Читать книгу Тень Агасфера. Заметки о жизни В. А. Жуковского - Вячеслав Лютов - Страница 4

1852, АПРЕЛЬ. НАКАНУНЕ. Разговор с о. Иоанном. «Агасфер». «Царскосельский лебедь»

Оглавление

* * *

…В большом доме Жуковского в Бадене несколько окон плотно занавешены и комната тиха и сумрачна: «лекарство для глаз» – отсутствие света. Доктор Гугерт ему рекомендовал темные комнаты, пока не сойдет воспаление. Один глаз уже слеп, другой еще видит, еще держится – на честном слове. Выходить нельзя: резкий свет вызывает резкую боль. Так позднее произойдет с неприкаянным Фридрихом Ницше, чьи глаза убивал прекрасно-ослепительный белый снег.

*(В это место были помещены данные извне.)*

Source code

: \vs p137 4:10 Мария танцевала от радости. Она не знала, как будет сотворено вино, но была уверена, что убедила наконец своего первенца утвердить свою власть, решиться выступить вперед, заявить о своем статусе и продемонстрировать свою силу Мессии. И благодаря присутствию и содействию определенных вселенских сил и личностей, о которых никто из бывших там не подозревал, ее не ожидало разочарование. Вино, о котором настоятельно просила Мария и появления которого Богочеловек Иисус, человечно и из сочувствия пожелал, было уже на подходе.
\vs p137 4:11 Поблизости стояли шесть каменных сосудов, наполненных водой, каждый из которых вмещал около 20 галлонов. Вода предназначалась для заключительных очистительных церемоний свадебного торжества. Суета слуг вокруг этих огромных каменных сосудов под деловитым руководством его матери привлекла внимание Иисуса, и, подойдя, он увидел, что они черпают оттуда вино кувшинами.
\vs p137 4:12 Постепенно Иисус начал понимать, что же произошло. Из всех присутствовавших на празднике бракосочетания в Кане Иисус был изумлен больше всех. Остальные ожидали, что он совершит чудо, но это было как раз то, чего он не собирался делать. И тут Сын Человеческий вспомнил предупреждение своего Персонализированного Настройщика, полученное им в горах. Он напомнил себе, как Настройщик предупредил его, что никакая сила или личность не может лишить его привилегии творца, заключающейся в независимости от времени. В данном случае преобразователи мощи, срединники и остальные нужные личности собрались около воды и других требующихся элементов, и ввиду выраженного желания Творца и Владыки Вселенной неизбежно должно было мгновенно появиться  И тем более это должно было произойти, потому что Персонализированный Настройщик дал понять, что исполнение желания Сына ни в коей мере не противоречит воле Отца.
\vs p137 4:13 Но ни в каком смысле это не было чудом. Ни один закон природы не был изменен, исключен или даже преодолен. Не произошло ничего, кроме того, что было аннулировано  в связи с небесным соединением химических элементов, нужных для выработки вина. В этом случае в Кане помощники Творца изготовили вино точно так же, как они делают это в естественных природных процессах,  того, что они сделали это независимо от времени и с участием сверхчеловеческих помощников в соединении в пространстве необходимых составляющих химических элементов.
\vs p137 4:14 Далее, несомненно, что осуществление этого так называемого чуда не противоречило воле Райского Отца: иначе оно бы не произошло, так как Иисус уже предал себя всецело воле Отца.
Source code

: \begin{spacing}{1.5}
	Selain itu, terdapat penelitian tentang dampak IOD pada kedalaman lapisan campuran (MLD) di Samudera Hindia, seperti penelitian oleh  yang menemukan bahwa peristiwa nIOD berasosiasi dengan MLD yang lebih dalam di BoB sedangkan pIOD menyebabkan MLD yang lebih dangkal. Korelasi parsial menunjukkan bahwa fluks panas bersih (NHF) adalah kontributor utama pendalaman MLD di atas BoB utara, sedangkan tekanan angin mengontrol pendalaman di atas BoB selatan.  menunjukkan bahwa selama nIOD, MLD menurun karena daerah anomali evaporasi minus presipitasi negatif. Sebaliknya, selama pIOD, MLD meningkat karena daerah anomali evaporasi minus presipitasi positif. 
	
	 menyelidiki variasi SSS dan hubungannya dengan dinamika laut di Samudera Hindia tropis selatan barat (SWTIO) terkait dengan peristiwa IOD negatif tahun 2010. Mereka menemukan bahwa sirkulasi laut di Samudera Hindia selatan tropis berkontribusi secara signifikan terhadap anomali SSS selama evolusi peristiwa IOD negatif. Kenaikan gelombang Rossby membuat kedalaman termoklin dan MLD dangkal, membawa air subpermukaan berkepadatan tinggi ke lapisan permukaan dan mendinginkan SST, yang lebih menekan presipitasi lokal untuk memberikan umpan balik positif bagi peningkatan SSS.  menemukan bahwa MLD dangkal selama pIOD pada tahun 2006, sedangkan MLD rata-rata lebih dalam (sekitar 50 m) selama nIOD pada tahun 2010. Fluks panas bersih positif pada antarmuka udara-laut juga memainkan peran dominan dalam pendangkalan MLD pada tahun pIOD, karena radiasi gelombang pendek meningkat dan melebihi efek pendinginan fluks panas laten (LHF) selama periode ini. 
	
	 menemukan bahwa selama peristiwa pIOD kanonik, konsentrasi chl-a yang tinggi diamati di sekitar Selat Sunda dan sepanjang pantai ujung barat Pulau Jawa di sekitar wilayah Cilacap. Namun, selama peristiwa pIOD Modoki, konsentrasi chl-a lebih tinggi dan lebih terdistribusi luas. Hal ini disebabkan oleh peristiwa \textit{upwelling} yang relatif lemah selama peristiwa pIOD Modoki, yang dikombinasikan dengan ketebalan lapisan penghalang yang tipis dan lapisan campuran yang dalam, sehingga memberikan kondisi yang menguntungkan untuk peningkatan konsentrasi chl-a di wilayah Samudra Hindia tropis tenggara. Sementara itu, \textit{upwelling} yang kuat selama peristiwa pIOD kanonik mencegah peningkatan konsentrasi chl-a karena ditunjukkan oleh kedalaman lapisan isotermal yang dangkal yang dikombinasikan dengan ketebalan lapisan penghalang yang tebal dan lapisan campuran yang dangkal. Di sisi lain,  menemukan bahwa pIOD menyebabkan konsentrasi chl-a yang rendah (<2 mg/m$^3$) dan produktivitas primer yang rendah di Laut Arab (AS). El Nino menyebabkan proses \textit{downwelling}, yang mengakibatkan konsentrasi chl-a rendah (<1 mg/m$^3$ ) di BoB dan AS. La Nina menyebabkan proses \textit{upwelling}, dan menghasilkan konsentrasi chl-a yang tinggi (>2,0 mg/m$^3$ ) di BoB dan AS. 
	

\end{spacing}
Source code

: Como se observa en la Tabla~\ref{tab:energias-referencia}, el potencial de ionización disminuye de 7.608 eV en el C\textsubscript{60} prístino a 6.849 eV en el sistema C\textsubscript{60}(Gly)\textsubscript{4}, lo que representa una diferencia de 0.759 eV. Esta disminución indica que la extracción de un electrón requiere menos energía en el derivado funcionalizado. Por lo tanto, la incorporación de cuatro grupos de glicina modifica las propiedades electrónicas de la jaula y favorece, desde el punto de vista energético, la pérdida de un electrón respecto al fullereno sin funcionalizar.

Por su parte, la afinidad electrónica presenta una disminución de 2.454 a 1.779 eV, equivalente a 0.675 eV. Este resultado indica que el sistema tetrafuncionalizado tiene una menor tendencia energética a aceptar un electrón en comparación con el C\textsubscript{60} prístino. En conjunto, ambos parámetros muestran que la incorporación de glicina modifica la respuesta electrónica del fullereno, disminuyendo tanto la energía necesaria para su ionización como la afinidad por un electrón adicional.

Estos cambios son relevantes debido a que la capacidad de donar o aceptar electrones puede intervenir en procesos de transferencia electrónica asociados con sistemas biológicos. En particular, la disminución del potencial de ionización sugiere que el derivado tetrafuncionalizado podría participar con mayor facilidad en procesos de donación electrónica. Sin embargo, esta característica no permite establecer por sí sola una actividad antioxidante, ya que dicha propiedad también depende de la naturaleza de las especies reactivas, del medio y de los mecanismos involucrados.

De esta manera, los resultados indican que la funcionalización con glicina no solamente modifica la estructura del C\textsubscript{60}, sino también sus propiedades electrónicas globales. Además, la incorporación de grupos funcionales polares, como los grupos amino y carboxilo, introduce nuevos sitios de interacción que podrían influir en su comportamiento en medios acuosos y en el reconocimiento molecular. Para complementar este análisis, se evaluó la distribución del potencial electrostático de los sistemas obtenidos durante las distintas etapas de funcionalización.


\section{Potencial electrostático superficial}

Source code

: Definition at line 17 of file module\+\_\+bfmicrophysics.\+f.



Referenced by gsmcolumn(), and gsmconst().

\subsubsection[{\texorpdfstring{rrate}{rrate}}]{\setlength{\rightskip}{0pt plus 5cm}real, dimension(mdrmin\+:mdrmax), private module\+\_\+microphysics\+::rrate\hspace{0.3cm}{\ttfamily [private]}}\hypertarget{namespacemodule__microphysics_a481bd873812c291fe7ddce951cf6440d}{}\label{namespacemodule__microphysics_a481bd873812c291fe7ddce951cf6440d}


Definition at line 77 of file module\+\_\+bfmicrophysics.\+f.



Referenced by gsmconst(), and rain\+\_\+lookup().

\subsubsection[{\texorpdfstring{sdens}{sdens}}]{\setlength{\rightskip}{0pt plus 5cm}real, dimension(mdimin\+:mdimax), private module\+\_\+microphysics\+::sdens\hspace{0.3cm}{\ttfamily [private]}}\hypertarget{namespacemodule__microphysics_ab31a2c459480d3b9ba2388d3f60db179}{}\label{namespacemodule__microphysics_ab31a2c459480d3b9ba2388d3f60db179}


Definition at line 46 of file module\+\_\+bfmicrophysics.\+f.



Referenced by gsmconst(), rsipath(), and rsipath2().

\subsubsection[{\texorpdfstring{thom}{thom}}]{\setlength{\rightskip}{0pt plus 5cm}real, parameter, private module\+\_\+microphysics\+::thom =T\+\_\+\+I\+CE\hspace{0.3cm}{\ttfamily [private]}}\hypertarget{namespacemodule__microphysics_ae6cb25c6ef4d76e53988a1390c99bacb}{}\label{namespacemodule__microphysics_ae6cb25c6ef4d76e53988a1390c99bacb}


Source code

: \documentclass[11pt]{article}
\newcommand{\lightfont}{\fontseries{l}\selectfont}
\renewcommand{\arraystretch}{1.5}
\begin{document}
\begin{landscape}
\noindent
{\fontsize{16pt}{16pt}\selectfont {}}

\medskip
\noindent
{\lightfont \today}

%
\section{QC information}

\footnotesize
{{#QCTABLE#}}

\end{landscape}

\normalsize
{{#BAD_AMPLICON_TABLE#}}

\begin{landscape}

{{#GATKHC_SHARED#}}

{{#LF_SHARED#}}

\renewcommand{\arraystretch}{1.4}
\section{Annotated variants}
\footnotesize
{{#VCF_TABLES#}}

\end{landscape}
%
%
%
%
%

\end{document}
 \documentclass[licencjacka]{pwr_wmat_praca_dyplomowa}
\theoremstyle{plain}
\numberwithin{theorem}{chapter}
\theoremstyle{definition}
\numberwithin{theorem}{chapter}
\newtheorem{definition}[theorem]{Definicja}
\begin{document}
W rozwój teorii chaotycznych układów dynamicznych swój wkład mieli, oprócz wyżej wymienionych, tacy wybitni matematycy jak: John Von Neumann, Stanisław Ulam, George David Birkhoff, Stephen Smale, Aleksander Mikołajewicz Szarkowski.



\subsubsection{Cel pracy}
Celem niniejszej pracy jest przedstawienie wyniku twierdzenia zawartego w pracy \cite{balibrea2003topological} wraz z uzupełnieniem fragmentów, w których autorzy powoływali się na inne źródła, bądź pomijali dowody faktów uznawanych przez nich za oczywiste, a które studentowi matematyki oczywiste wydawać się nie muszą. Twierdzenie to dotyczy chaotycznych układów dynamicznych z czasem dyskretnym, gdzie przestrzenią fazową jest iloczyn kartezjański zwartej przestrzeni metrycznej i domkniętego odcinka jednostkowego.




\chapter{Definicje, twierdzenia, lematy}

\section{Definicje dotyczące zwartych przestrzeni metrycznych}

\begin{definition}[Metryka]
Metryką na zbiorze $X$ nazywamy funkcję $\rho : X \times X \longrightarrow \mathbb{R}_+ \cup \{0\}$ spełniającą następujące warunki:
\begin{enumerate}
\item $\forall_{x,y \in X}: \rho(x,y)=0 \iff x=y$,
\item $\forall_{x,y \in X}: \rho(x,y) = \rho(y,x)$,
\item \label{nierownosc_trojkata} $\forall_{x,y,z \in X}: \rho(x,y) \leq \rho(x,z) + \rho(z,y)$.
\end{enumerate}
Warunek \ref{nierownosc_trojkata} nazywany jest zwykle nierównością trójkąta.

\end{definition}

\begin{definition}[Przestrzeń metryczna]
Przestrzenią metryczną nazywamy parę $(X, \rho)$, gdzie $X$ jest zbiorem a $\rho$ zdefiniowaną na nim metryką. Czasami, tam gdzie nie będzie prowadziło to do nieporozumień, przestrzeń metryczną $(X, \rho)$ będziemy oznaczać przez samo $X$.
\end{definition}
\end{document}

Василий Андреевич готовился к тому, что однажды утром он не увидит самого утра, и даже придумал себе машинку для слепого письма – «я человек изобретательный» – картонку с прорезями для строк.

В этой комнате, в полусумраке, в начале марта 1852 года, камердинер Жуковского Василий читал поэту выписку из журнала «Московитянин» – о смерти Гоголя. «В чем заключались его страдания, никто не знает… уклонялся от пищи… был уже слаб и почти шатался… сжег… по ошибке… закричал: оставьте меня! не мучьте меня!»

Жуковскому сначала было страшно – и слушать, и думать об этом; но потом он впал словно в оцепенение: просидел несколько часов кряду без движения, во тьме, потом прилег на диван – и уже больше не вставал /1.392 – указан источник из списка и номер страницы/.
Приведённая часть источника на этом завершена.